As promised, I am going to begin to help some individuals educate themselves with a proven method of investing. The recommended book I am using is the Intelligent Investor. This book was written back in the 50s by Benjamin Graham. Warren Buffett has labeled this book as the best book on investing ever written. I strongly recommend purchasing this book and reading it cover to cover.
With that said...I am going to skip to Chapter 4 General Portfolio Policy: The Defensive Investor. First question...what is a Defensive Investor? On page 88 the book says that the rate of return sought should be dependent on the amount of intelligent effort the investor is willing and able to bring to bear on this task. The minimum return for the passive investor who wants both safety and freedom from concern. The maximum return would be realized by the alert and enterprising investor who exercises maximum intelligence and skill.
This book is basically telling you that the old theory that those who cannot afford to take risks should be content with a low return. When I went to college in my finance class you are taught that high risk = high reward. Typically this is never the case in my opinion. If it were true, then Las Vegas wouldn't exist. An example is the Rolette Wheel. Whether you put all your money on black or lucky number 7...you have greater than 50% chance of losing everything.

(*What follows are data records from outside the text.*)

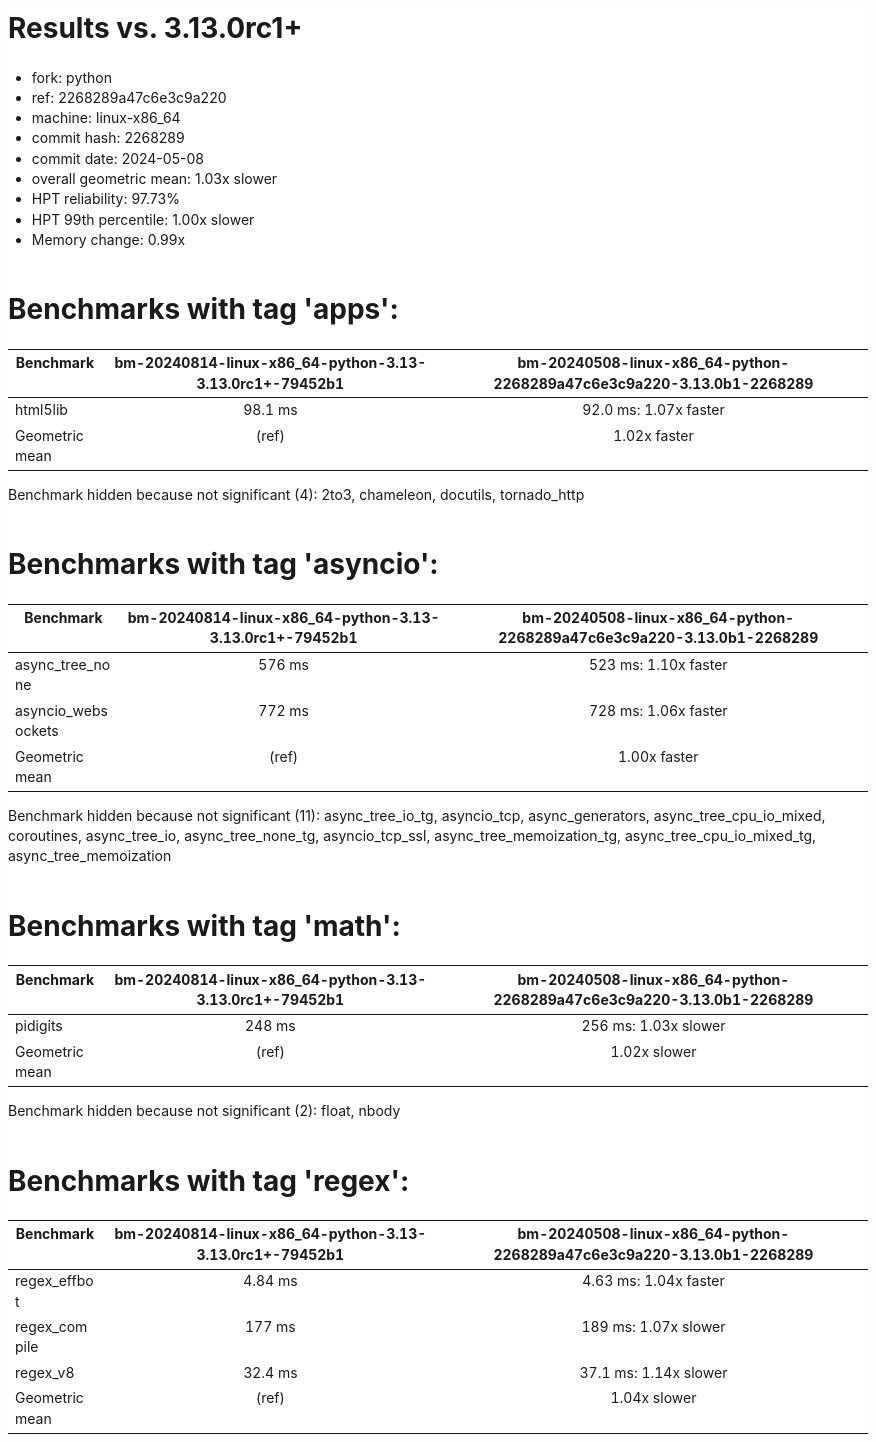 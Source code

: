 # Results vs. 3.13.0rc1+

- fork: python
- ref: 2268289a47c6e3c9a220
- machine: linux-x86_64
- commit hash: 2268289
- commit date: 2024-05-08
- overall geometric mean: 1.03x slower
- HPT reliability: 97.73%
- HPT 99th percentile: 1.00x slower
- Memory change: 0.99x

Benchmarks with tag 'apps':
===========================

| Benchmark      | bm-20240814-linux-x86_64-python-3.13-3.13.0rc1+-79452b1 | bm-20240508-linux-x86_64-python-2268289a47c6e3c9a220-3.13.0b1-2268289 |
|----------------|:-------------------------------------------------------:|:---------------------------------------------------------------------:|
| html5lib       | 98.1 ms                                                 | 92.0 ms: 1.07x faster                                                 |
| Geometric mean | (ref)                                                   | 1.02x faster                                                          |

Benchmark hidden because not significant (4): 2to3, chameleon, docutils, tornado_http

Benchmarks with tag 'asyncio':
==============================

| Benchmark          | bm-20240814-linux-x86_64-python-3.13-3.13.0rc1+-79452b1 | bm-20240508-linux-x86_64-python-2268289a47c6e3c9a220-3.13.0b1-2268289 |
|--------------------|:-------------------------------------------------------:|:---------------------------------------------------------------------:|
| async_tree_none    | 576 ms                                                  | 523 ms: 1.10x faster                                                  |
| asyncio_websockets | 772 ms                                                  | 728 ms: 1.06x faster                                                  |
| Geometric mean     | (ref)                                                   | 1.00x faster                                                          |

Benchmark hidden because not significant (11): async_tree_io_tg, asyncio_tcp, async_generators, async_tree_cpu_io_mixed, coroutines, async_tree_io, async_tree_none_tg, asyncio_tcp_ssl, async_tree_memoization_tg, async_tree_cpu_io_mixed_tg, async_tree_memoization

Benchmarks with tag 'math':
===========================

| Benchmark      | bm-20240814-linux-x86_64-python-3.13-3.13.0rc1+-79452b1 | bm-20240508-linux-x86_64-python-2268289a47c6e3c9a220-3.13.0b1-2268289 |
|----------------|:-------------------------------------------------------:|:---------------------------------------------------------------------:|
| pidigits       | 248 ms                                                  | 256 ms: 1.03x slower                                                  |
| Geometric mean | (ref)                                                   | 1.02x slower                                                          |

Benchmark hidden because not significant (2): float, nbody

Benchmarks with tag 'regex':
============================

| Benchmark      | bm-20240814-linux-x86_64-python-3.13-3.13.0rc1+-79452b1 | bm-20240508-linux-x86_64-python-2268289a47c6e3c9a220-3.13.0b1-2268289 |
|----------------|:-------------------------------------------------------:|:---------------------------------------------------------------------:|
| regex_effbot   | 4.84 ms                                                 | 4.63 ms: 1.04x faster                                                 |
| regex_compile  | 177 ms                                                  | 189 ms: 1.07x slower                                                  |
| regex_v8       | 32.4 ms                                                 | 37.1 ms: 1.14x slower                                                 |
| Geometric mean | (ref)                                                   | 1.04x slower                                                          |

Your reward is doubling your money or so many times your money depending on the probability of winning. However, in the long run...the probably of making money is 0%. Therefore I would label high risk = negative reward.
Same thing goes for get rich quick schemes. Why are they high risk? Well, because chances are the product is worthless, and you will lose everything. Another example of high risk = negative reward. The Intelligent Investor is letting you know that with experience and knowledge you can obtain a better reward. An easy example of this is someone who is knowledgeable about computers and knows about online banks. Typically online banks can offer a higher savings rate than your brick and mortar bank. This knowledge can be worth a great deal of money. Getting 1% return instead of .5% means you are doubling your money. This might not mean much of you have $10,000 in capital to invest, but if you have $1,000,000 it means a big difference. Earning an extra $5,000 with no additional risk is real money. I can buy two Dodge Neons with that money.